**Exercise directions**
State the count of lines below in which the word "title" appears, and add nothing.
----
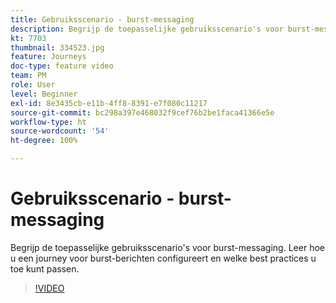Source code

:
 ```yaml
---
title: Gebruiksscenario - burst-messaging
description: Begrijp de toepasselijke gebruiksscenario's voor burst-messaging. Leer hoe u een journey voor burst-berichten configureert en welke best practices u toe kunt passen.
kt: 7703
thumbnail: 334523.jpg
feature: Journeys
doc-type: feature video
team: PM
role: User
level: Beginner
exl-id: 8e3435cb-e11b-4ff8-8391-e7f080c11217
source-git-commit: bc298a397e468032f9cef76b2be1faca41366e5e
workflow-type: ht
source-wordcount: '54'
ht-degree: 100%

---
```


# Gebruiksscenario - burst-messaging

Begrijp de toepasselijke gebruiksscenario&#39;s voor burst-messaging. Leer hoe u een journey voor burst-berichten configureert en welke best practices u toe kunt passen.

>[!VIDEO](https://video.tv.adobe.com/v/334523?quality=12)
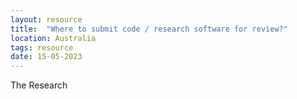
 ```yaml
---
layout: resource
title:  "Where to submit code / research software for review?"
location: Australia
tags: resource 
date: 15-05-2023
---
```


The Research
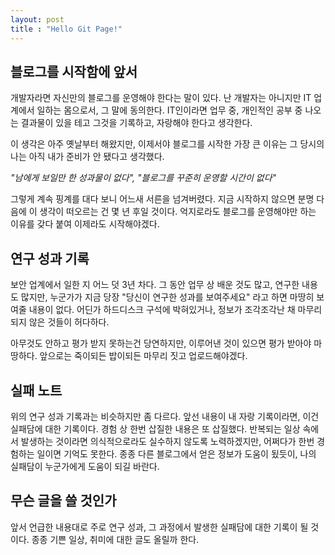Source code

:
 ```yaml
---
layout: post
title : "Hello Git Page!"
---
```

## 블로그를 시작함에 앞서

개발자라면 자신만의 블로그를 운영해야 한다는 말이 있다. 난 개발자는 아니지만 IT 업계에서 일하는 몸으로서, 그 말에 동의한다. IT인이라면 업무 중, 개인적인 공부 중 나오는 결과물이 있을 테고 그것을 기록하고, 자랑해야 한다고 생각한다. 

이 생각은 아주 옛날부터 해왔지만, 이제서야 블로그를 시작한 가장 큰 이유는 그 당시의 나는 아직 내가 준비가 안 됐다고 생각했다.

*"남에게 보일만 한 성과물이 없다", "블로그를 꾸준히 운영할 시간이 없다"*

그렇게 계속 핑계를 대다 보니 어느새 서른을 넘겨버렸다. 지금 시작하지 않으면 분명 다음에 이 생각이 떠오르는 건 몇 년 후일 것이다. 억지로라도 블로그를 운영해야만 하는 이유를 갖다 붙여 이제라도 시작해야겠다.



## 연구 성과 기록

보안 업계에서 일한 지 어느 덧 3년 차다. 그 동안 업무 상 배운 것도 많고, 연구한 내용도 많지만, 누군가가 지금 당장 "당신이 연구한 성과를 보여주세요" 라고 하면 마땅히 보여줄 내용이 없다. 어딘가 하드디스크 구석에 박혀있거나, 정보가 조각조각난 채 마무리되지 않은 것들이 허다하다.

아무것도 안하고 평가 받지 못하는건 당연하지만, 이루어낸 것이 있으면 평가 받아야 마땅하다. 앞으로는 죽이되든 밥이되든 마무리 짓고 업로드해야겠다.



## 실패 노트

위의 연구 성과 기록과는 비슷하지만 좀 다르다. 앞선 내용이 내 자랑 기록이라면, 이건 실패담에 대한 기록이다. 경험 상 한번 삽질한 내용은 또 삽질했다. 반복되는 일상 속에서 발생하는 것이라면 의식적으로라도 실수하지 않도록 노력하겠지만, 어쩌다가 한번 경험하는 일이면 기억도 못한다. 종종 다른 블로그에서 얻은 정보가 도움이 됬듯이, 나의 실패담이 누군가에게 도움이 되길 바란다.



## 무슨 글을 쓸 것인가

앞서 언급한 내용대로 주로 연구 성과, 그 과정에서 발생한 실패담에 대한 기록이 될 것이다. 종종 기쁜 일상, 취미에 대한 글도 올릴까 한다.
----
**Task solution**
3